## About this task
Please copy each line below that contains the string "None".

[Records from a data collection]
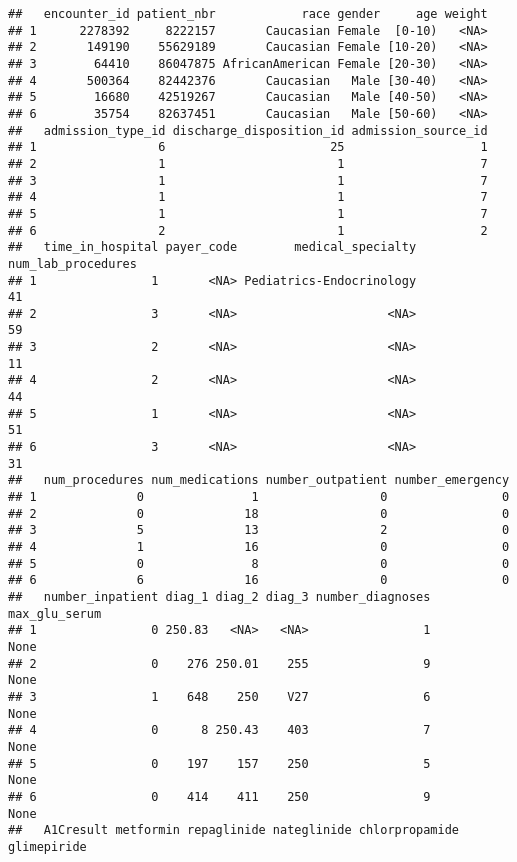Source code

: \documentclass[]{article}
\begin{document}
\begin{verbatim}
##   encounter_id patient_nbr            race gender     age weight
## 1      2278392     8222157       Caucasian Female  [0-10)   <NA>
## 2       149190    55629189       Caucasian Female [10-20)   <NA>
## 3        64410    86047875 AfricanAmerican Female [20-30)   <NA>
## 4       500364    82442376       Caucasian   Male [30-40)   <NA>
## 5        16680    42519267       Caucasian   Male [40-50)   <NA>
## 6        35754    82637451       Caucasian   Male [50-60)   <NA>
##   admission_type_id discharge_disposition_id admission_source_id
## 1                 6                       25                   1
## 2                 1                        1                   7
## 3                 1                        1                   7
## 4                 1                        1                   7
## 5                 1                        1                   7
## 6                 2                        1                   2
##   time_in_hospital payer_code        medical_specialty num_lab_procedures
## 1                1       <NA> Pediatrics-Endocrinology                 41
## 2                3       <NA>                     <NA>                 59
## 3                2       <NA>                     <NA>                 11
## 4                2       <NA>                     <NA>                 44
## 5                1       <NA>                     <NA>                 51
## 6                3       <NA>                     <NA>                 31
##   num_procedures num_medications number_outpatient number_emergency
## 1              0               1                 0                0
## 2              0              18                 0                0
## 3              5              13                 2                0
## 4              1              16                 0                0
## 5              0               8                 0                0
## 6              6              16                 0                0
##   number_inpatient diag_1 diag_2 diag_3 number_diagnoses max_glu_serum
## 1                0 250.83   <NA>   <NA>                1          None
## 2                0    276 250.01    255                9          None
## 3                1    648    250    V27                6          None
## 4                0      8 250.43    403                7          None
## 5                0    197    157    250                5          None
## 6                0    414    411    250                9          None
##   A1Cresult metformin repaglinide nateglinide chlorpropamide glimepiride

\end{verbatim}
\end{document}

## Solution below
## 1                0 250.83   <NA>   <NA>                1          None
## 2                0    276 250.01    255                9          None
## 3                1    648    250    V27                6          None
## 4                0      8 250.43    403                7          None
## 5                0    197    157    250                5          None
## 6                0    414    411    250                9          None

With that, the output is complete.